Government revised Part L of the Building Regulations are intended to reduce carbon emissions and encourage better conservation of fuel and power

“Anyone involved with design and construction of property will have been pleased to see the update to Part L of the Building Regulations, finally issued last week [13 September 2005] by the Office of the Deputy Prime Minister as draft Approved Documents” says E3 Consulting’s MD, Alun Oliver. The much delayed revisions will come into effect on 6 April 2006 and are intended to reduce carbon emissions and encourage better conservation of fuel and power, although as ‘working drafts’ they may be subject to alteration.

Controlling heat losses or excessive solar gain as well as wider un-controlled heat gains or losses from pipes, ducts, etc is its principal aim. Alun Oliver says the government is expecting the impact to the substantial, “The government estimates that annual reduction in carbon emissions in 2010 resulting from Part L revisions will be 0.98million tones (MtC)”.

By setting maximum carbon emissions, rather than prescriptive use of certain technologies, for example, solar panels or wind generators, these changes will enable designers to maintain full flexibility in how they achieve the necessary carbon emission performance. Alun believes though that, “The level of permitted emissions will create a strong incentive to designers to consider Low and Zero Carbon (LZC) technologies”. Some in the industry fear that these changes will significantly increase construction costs in the pursuit of more sustainable properties. Alun thinks this need not be the case, as “The ‘carrot’ side of the equation is that capital allowances tax relief is available against many energy efficient technologies and environmentally beneficial plant and machinery assets”.

Approved assets, those that meet the tax criteria, are registered on the Energy Technology Product List and Water Technology Product List and so attract tax relief at 100% in the year the expenditure is incurred rather than drip fed over time at the standard plant and machinery rate of 25% pa on a reducing balance basis.
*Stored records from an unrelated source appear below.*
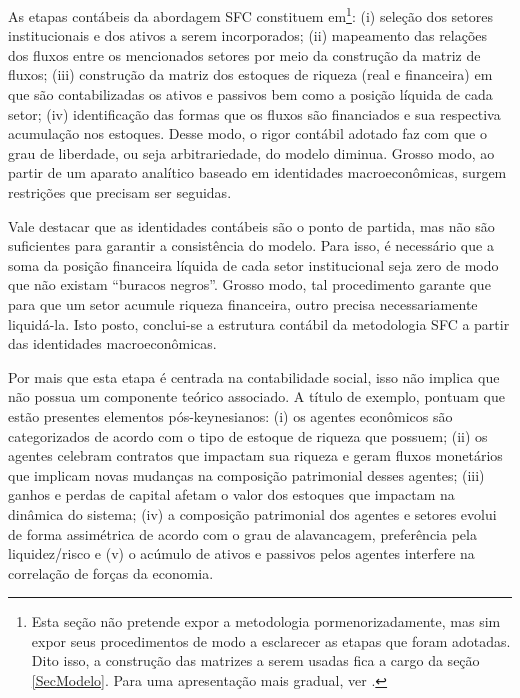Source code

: As etapas contábeis da abordagem SFC constituem em\footnote{Esta seção não pretende expor a metodologia pormenorizadamente, mas sim expor seus procedimentos de modo a esclarecer as etapas que foram adotadas. Dito isso, a construção das matrizes a serem usadas fica a cargo da seção \ref{SecModelo}. Para uma apresentação mais gradual, ver \textcite[Capítulo 4]{da_silveira_politica_2017}.}: (i) seleção dos setores institucionais e dos ativos a serem incorporados; (ii) mapeamento das relações dos fluxos entre os mencionados setores por meio da construção da matriz de fluxos; (iii) construção da matriz dos estoques de riqueza (real e financeira) em que são contabilizadas os ativos e passivos  bem como a posição líquida de cada setor; (iv) identificação das formas que os fluxos são financiados e sua respectiva acumulação nos estoques. Desse modo, o rigor contábil adotado faz com que o grau de liberdade, ou seja arbitrariedade, do modelo diminua. 
Grosso modo, ao partir de um aparato analítico baseado em identidades macroeconômicas, surgem restrições que precisam ser seguidas.

Vale destacar que as identidades contábeis são o ponto de partida, mas não são suficientes para garantir a consistência do modelo. Para isso, é necessário que a soma da posição financeira líquida de cada setor institucional seja zero de modo que não existam ``buracos negros''. Grosso modo, tal procedimento garante que para que um setor acumule riqueza financeira, outro precisa necessariamente liquidá-la. Isto posto, conclui-se a estrutura contábil da metodologia SFC a partir das identidades macroeconômicas. 

Por mais que esta etapa é centrada na contabilidade social, isso não implica que não possua um componente teórico associado. A título de exemplo, \textcite[p.~15--16]{macedo_e_silva_peering_2011}  pontuam que estão presentes elementos pós-keynesianos: (i) os agentes econômicos são categorizados de acordo com o tipo de estoque de riqueza que possuem; (ii) os agentes celebram contratos que impactam sua riqueza e geram fluxos monetários que implicam novas mudanças na composição patrimonial desses agentes; (iii) ganhos e perdas de capital afetam o valor dos estoques que impactam na dinâmica do sistema; (iv) a composição patrimonial dos agentes e setores evolui de forma assimétrica de acordo com o grau de alavancagem, preferência
pela liquidez/risco e (v) o acúmulo de ativos e passivos pelos agentes interfere na correlação de forças da economia.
These accelerated allowances are known as ‘Enhanced Capital Allowances’. The most recent editions of the Technology Lists have just come into force [22 September 2005].

The Energy List has been updated and clarified, but, three new technologies have been added to the Water List; efficient membrane filtration systems for the treatment of wastewater for recovery reuse, cleaning in place equipment and efficient showers.

Other existing technologies eligible for the 100% enhanced capital allowances include combined heat & power, boilers, motors, drives, refrigeration, lighting, solar heaters, compressors, radiant & warm air heaters, leak detection, flow controllers, taps, toilets and grey water systems.

Alun concludes, “The government’s approach to moving the market onto sustainable property development is both through the ‘stick’ of tighter regulation and the ‘carrot’ of tax relief to help meet the additional costs of these new LZC technologies.” He adds, “Property owners are also now considering the impact on their brand equity or their corporate social responsibility standing from the properties they occupy, purchase or develop”.

This article by Alun Oliver was published in Property News South West and South Wales in October 2005.